2
votes

I utilise a number of 'throwaway' servers in AWS and we're looking at trying to keep the cost of these down.

Initially, we're looking for a fairly basic 'awsec2 stop all' command to be run on a scheduled basis from a server we do know will be running 24/7.

Upon checking against what AWS have documented, it appears that we need to pull in all the currently running instances, grab the ID's of these and then pass them through into the command, rather than simply stating I want all instances to turn off.

Is there a better method collecting these ID's such as simply being able to issue a 'stop all'?

Appreciate the help.

4

4 Answers

6
votes

The AWS CLI provides built-in JSON parsing with the --query option. Additionally, you can use the --filter option to execute stop commands on running instances only.

aws ec2 describe-instances \
--filter Name=instance-state-name,Values=running \
--query 'Reservations[].Instances[].InstanceId' \
--output text | xargs aws ec2 stop-instances --instance-ids
3
votes

This is untested, but should do the trick with AWS Tools for Powershell:

@(Get-EC2Instance) | % {$_.RunningInstance} | % {Stop-EC2Instance $_.InstanceId}

In plain English, the line above gets a collection of EC2 instance objects (Amazon.EC2.Model.Reservation), grabs the RunningInstance property for each (a collection of various properties relating to instance), and uses that to grab the InstanceId of each and stop the instance.

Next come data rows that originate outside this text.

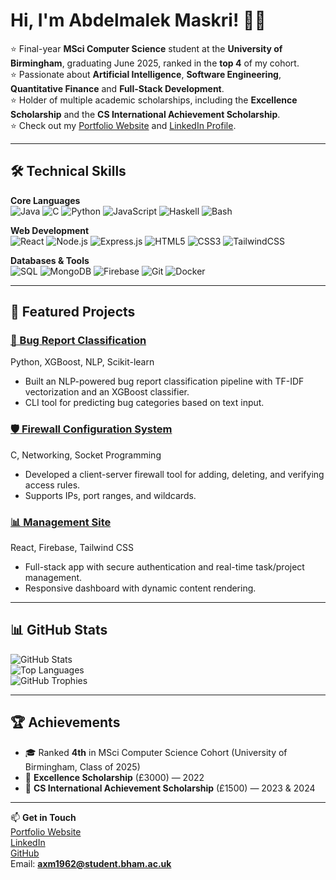 # Hi, I'm Abdelmalek Maskri! 👋🏻

⭐ Final-year **MSci Computer Science** student at the **University of Birmingham**, graduating June 2025, ranked in the **top 4** of my cohort.  
⭐ Passionate about **Artificial Intelligence**, **Software Engineering**, **Quantitative Finance** and **Full-Stack Development**.  
⭐ Holder of multiple academic scholarships, including the **Excellence Scholarship** and the **CS International Achievement Scholarship**.  
⭐ Check out my [Portfolio Website](https://abdelmalek-maskri.netlify.app) and [LinkedIn Profile](https://www.linkedin.com/in/abdelmalek-maskri-a43670237/).

---

## 🛠 Technical Skills

**Core Languages**  
![Java](https://img.shields.io/badge/Java-007396?style=for-the-badge&logo=openjdk&logoColor=white)
![C](https://img.shields.io/badge/C-00599C?style=for-the-badge&logo=c&logoColor=white)
![Python](https://img.shields.io/badge/Python-3776AB?style=for-the-badge&logo=python&logoColor=white)
![JavaScript](https://img.shields.io/badge/JavaScript-F7DF1E?style=for-the-badge&logo=javascript&logoColor=black)
![Haskell](https://img.shields.io/badge/Haskell-5e5086?style=for-the-badge&logo=haskell&logoColor=white)
![Bash](https://img.shields.io/badge/Bash-4EAA25?style=for-the-badge&logo=gnu-bash&logoColor=white)

**Web Development**  
![React](https://img.shields.io/badge/React-20232A?style=for-the-badge&logo=react&logoColor=61DAFB)
![Node.js](https://img.shields.io/badge/Node.js-339933?style=for-the-badge&logo=node-dot-js&logoColor=white)
![Express.js](https://img.shields.io/badge/Express.js-000000?style=for-the-badge&logo=express&logoColor=white)
![HTML5](https://img.shields.io/badge/HTML5-E34F26?style=for-the-badge&logo=html5&logoColor=white)
![CSS3](https://img.shields.io/badge/CSS3-1572B6?style=for-the-badge&logo=css3&logoColor=white)
![TailwindCSS](https://img.shields.io/badge/Tailwind_CSS-38B2AC?style=for-the-badge&logo=tailwind-css&logoColor=white)

**Databases & Tools**  
![SQL](https://img.shields.io/badge/SQL-003B57?style=for-the-badge&logo=databricks&logoColor=white)
![MongoDB](https://img.shields.io/badge/MongoDB-4EA94B?style=for-the-badge&logo=mongodb&logoColor=white)
![Firebase](https://img.shields.io/badge/Firebase-FFCA28?style=for-the-badge&logo=firebase&logoColor=black)
![Git](https://img.shields.io/badge/Git-F05032?style=for-the-badge&logo=git&logoColor=white)
![Docker](https://img.shields.io/badge/Docker-2496ED?style=for-the-badge&logo=docker&logoColor=white)

---

## 📂 Featured Projects

### [🚀 Bug Report Classification](https://github.com/abdelmalek-maskri/Bug-Report-Classification)  
Python, XGBoost, NLP, Scikit-learn  
- Built an NLP-powered bug report classification pipeline with TF-IDF vectorization and an XGBoost classifier.  
- CLI tool for predicting bug categories based on text input.

### [🛡 Firewall Configuration System](https://github.com/abdelmalek-maskri/Firewall-configuration)  
C, Networking, Socket Programming  
- Developed a client-server firewall tool for adding, deleting, and verifying access rules.  
- Supports IPs, port ranges, and wildcards.

### [📊 Management Site](https://github.com/abdelmalek-maskri/managment-site)  
React, Firebase, Tailwind CSS  
- Full-stack app with secure authentication and real-time task/project management.  
- Responsive dashboard with dynamic content rendering.

---

## 📊 GitHub Stats

![GitHub Stats](https://github-readme-stats.vercel.app/api?username=abdelmalek-maskri&show_icons=true&theme=radical)  
![Top Languages](https://github-readme-stats.vercel.app/api/top-langs/?username=abdelmalek-maskri&layout=compact&theme=radical)  
![GitHub Trophies](https://github-profile-trophy.vercel.app/?username=abdelmalek-maskri&theme=onedark)

---

## 🏆 Achievements
- 🎓 Ranked **4th** in MSci Computer Science Cohort (University of Birmingham, Class of 2025)  
- 🏅 **Excellence Scholarship** (£3000) — 2022  
- 🏅 **CS International Achievement Scholarship** (£1500) — 2023 & 2024  

---

📫 **Get in Touch**  
[Portfolio Website](https://abdelmalek-maskri.netlify.app)  
[LinkedIn](https://www.linkedin.com/in/abdelmalek-maskri-a43670237/)  
[GitHub](https://github.com/abdelmalek-maskri)  
Email: **axm1962@student.bham.ac.uk**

These functions are mapped as follows:

Be sure to check out the help for Stop-EC2Instance... has some useful parameters like -Terminate and -Force that you may be interested in.

2
votes

This one-liner will stop all the instnaces:

for i in $(aws ec2 describe-instances | jq '.Reservations[].Instances[].InstanceId'); do aws ec2 stop-instances --instance-ids $i; done

Provided:

  1. You have AWS-CLI instlled (http://aws.amazon.com/cli/)
  2. You have jq json parser installed. (http://stedolan.github.io/jq/)

..and yeah, above syntax is for Linux Bash shell specific. You can mimic the same for powershell on windows and figure out a powersehll way of parsing json.

0
votes

if anyone ever wants to do what Peter Moon described via AWS DataPipeline:

aws ec2 describe-instances --region eu-west-1 --filter Name=instance-state-name,Values=running --query 'Reservations[].Instances[].InstanceId' --output text | xargs aws ec2 stop-instances --region eu-west-1 --instance-ids

it's basically the same command but you have to add the --region after describe-instances and after stop-instances to make it work. watch out for the a/b/c that's usually included in the region name. that does seems to cause errors if included here.